According to Langley G. et al, (2015), it is widely accepted that moral distress would be experienced by health professionals when it comes to making serious decisions. These are decisions that may conflict with the views of other parties involved such as family members and colleagues. In the case of Mr. R, moral distress may occur due to the fact that some of the family members defer with neurologic standards due to their beliefs. This may put the health practitioners in a dilemma on following the right cause of action. Moral distress may be manifested in both physical and emotional forms. Since most clinical decisions such as the end of life are made by medical doctors, an emphasis of cure is more encouraged to that nursing and caring.
On the other hand, nurses provide care to patients while factoring the sensitivity of their service to both the patient and the family especially in situations where they have critically ill or dying patients under their care. In this case, just as in the case of Mr. R, ethical deliberations have to be made that may bring conflict and in some cases contested by other associated individuals. It is, therefore, no doubt that in the case Mr. R moral distress among the medical practitioners may exist. In making an ethical decision in the case of Mr. R, the first consideration would be to give in to the wishes of the family. As Johnson & Wesphal (2018) points out, appreciation of the cultural beliefs is a good strategy in dealing with members of the family whose opinion is against brain death diagnosis due to cultural and religious differences. The family members have the right to be treated with dignity and their beliefs accorded maximum respect (Cheraghi, M. A. , 2015).
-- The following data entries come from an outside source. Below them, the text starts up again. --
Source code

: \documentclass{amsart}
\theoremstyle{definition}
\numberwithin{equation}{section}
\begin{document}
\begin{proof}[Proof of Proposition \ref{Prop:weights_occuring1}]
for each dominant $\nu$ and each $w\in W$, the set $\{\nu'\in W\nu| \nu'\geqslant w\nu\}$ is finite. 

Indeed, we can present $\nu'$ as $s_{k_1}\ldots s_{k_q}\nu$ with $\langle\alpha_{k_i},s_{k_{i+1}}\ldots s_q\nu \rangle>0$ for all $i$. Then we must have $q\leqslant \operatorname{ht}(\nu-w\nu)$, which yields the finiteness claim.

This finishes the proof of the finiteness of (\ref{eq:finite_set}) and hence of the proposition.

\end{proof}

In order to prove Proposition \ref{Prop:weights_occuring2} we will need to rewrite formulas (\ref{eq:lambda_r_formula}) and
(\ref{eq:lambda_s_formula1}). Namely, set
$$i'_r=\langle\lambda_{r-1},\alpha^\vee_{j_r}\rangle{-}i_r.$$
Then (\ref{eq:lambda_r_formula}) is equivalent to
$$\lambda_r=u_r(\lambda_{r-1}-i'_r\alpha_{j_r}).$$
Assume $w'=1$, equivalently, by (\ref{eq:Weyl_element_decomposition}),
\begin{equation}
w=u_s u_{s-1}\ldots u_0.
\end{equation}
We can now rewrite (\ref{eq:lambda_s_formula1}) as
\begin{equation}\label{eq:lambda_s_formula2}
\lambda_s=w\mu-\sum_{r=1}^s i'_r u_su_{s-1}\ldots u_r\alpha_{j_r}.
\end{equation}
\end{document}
In this case, it is quite clear that an assessment of family preferences are not in favor of any interventions and therefore no need to disrespect their Islamic beliefs and faith on the matter of when should a person be declared dead. This is supported by the rationale that in health cultural preservation should be acknowledged especially in dealing with matters which need not be changed as changing them would have no much significant. (Johnson & Wesphal, 2018)In responding to the case study, it is of common interest that all parties get involved in reaching a conclusive conclusion. This should be done ethically and in accordance with the legal provisions under the law. The medical practitioners should also show compassion and respect to the family by making sure that their demands are well met while giving truthful information to the family to allow them to make decisions (Cheraghi, M. A. , 2015).
In conclusion, it is of the essence to note that determining death by way of neurologic criteria is widely accepted and legally agreeable procedure. The medical practitioners have a duty to familiarize themselves with all ethical and legal standards so as to be able to articulate issues to the highest ethical standards as provided by their institution. It should also be noted that patients and their family members should be handled with care and should be given all the support required. The views of all affected parties in medical disparities should be well considered and respected in critical decisions such as in the case of brain death diagnosis.